━━━ Entries provided
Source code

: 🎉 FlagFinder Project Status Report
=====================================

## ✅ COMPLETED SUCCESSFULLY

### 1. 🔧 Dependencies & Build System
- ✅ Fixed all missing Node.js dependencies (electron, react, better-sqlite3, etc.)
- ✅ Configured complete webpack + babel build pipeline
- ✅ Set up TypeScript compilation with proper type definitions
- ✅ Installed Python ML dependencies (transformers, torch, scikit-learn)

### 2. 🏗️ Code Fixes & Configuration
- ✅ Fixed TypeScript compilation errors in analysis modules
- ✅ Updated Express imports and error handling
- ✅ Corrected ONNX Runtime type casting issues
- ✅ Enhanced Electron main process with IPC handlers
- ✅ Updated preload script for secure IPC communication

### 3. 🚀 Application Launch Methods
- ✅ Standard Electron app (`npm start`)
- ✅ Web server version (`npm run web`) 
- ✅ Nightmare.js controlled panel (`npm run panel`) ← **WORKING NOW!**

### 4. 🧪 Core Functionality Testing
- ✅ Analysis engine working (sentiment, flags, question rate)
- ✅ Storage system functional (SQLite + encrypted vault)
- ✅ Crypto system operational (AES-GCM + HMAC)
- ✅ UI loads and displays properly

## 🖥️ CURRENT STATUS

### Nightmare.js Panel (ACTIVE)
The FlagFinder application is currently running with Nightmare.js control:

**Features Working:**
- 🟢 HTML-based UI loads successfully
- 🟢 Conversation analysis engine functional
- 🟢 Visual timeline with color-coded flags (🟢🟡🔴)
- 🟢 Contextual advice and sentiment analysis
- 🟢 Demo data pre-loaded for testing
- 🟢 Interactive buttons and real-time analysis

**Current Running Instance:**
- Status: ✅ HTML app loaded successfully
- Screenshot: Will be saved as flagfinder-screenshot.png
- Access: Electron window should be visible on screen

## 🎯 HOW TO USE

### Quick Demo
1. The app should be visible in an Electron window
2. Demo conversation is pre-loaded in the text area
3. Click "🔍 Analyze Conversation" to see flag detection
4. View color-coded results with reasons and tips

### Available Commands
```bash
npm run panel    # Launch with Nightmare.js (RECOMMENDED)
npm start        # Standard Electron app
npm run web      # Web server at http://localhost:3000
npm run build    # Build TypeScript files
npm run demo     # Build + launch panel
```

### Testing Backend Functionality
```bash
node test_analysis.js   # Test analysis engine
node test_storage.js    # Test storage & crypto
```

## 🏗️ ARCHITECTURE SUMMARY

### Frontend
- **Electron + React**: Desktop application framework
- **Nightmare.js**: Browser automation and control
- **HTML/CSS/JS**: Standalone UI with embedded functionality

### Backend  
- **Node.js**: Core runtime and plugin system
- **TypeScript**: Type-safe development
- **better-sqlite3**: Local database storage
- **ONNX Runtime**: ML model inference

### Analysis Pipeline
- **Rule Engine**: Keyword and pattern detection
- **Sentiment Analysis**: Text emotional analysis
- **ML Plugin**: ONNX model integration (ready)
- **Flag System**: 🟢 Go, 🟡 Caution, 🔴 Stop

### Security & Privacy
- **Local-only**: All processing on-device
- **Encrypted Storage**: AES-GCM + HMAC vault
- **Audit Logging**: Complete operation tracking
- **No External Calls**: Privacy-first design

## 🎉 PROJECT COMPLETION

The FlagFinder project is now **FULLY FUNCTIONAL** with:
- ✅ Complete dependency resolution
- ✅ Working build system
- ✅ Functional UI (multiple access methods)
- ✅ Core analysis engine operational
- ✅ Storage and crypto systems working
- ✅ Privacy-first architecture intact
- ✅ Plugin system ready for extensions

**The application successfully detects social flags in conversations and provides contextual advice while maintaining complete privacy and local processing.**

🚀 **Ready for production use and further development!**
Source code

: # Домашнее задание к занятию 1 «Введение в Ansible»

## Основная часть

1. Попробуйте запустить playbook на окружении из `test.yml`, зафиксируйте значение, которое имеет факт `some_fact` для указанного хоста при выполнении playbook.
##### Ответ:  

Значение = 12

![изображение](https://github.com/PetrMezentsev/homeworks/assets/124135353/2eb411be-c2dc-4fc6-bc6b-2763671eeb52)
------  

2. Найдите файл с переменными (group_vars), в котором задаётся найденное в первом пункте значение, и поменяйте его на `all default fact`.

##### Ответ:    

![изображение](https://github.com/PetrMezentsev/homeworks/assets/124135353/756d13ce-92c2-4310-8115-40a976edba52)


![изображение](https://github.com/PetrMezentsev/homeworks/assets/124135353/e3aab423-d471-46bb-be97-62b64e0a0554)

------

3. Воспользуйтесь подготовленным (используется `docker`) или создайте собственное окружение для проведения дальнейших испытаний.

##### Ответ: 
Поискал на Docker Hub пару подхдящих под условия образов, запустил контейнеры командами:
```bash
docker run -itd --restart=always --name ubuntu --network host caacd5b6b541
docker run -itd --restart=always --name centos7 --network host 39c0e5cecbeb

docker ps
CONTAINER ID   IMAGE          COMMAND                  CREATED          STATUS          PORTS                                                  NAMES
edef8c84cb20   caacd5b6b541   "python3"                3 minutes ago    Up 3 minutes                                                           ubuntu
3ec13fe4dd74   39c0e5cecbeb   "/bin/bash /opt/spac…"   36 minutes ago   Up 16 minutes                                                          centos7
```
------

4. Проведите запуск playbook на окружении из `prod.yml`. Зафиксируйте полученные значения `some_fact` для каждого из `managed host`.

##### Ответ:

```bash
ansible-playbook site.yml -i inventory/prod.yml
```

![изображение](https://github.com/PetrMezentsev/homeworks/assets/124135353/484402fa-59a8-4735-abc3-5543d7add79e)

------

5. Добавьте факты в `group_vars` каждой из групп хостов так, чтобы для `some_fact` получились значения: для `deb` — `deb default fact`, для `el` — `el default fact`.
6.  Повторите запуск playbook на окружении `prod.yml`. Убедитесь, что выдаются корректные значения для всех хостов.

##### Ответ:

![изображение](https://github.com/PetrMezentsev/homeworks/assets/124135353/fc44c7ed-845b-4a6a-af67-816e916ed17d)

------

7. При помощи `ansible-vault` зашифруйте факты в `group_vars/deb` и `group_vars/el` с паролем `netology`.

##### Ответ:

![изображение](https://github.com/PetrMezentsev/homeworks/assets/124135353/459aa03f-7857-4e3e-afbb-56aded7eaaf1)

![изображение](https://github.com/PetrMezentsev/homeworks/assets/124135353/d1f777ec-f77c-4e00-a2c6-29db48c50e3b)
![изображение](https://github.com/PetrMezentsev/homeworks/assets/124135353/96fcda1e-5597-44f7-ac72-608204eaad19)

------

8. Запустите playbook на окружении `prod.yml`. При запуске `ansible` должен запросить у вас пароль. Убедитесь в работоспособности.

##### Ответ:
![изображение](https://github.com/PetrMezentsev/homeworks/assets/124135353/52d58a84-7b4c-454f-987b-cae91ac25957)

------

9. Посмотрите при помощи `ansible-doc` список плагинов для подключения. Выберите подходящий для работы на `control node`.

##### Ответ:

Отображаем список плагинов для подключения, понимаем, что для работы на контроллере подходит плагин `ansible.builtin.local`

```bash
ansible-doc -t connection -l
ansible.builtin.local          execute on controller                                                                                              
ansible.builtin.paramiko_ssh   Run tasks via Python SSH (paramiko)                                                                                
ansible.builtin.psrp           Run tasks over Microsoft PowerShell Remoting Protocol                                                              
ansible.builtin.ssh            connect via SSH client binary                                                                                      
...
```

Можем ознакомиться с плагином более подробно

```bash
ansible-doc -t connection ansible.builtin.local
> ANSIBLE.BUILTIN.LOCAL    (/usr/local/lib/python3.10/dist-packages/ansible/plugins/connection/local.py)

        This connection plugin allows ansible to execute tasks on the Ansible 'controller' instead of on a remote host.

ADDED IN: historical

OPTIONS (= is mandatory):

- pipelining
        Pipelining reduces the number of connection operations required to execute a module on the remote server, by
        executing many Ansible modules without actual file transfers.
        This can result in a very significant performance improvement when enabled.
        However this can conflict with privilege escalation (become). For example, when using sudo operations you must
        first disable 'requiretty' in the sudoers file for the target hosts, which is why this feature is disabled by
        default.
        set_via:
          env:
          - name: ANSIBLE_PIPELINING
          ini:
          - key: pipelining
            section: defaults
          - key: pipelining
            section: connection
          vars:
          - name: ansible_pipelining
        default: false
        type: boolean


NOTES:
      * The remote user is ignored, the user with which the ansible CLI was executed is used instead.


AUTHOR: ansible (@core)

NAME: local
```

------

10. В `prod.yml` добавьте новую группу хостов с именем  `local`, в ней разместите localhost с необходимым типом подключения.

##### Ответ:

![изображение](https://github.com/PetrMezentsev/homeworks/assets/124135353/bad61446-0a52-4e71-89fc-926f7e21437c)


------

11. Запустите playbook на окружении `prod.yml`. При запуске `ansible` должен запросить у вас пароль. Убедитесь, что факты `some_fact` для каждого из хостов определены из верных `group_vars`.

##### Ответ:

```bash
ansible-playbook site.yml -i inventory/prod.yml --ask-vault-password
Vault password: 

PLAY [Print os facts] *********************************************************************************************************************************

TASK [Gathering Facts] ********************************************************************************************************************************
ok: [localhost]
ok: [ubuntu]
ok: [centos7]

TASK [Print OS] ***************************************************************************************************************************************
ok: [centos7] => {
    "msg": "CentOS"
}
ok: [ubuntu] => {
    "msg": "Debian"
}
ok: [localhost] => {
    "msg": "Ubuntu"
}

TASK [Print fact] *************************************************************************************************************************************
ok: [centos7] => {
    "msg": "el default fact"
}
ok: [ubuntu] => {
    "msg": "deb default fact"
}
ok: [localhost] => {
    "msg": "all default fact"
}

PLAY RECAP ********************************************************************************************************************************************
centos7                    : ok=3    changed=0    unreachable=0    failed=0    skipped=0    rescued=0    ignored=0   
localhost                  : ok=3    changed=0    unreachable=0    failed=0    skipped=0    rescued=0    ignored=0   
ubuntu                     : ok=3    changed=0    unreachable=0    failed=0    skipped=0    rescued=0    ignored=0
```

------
━━━━━━
### Your goal
What lines of the listing above hold "operational"? Copy all of them.

### Solved exercise
- ✅ Crypto system operational (AES-GCM + HMAC)
- ✅ Core analysis engine operational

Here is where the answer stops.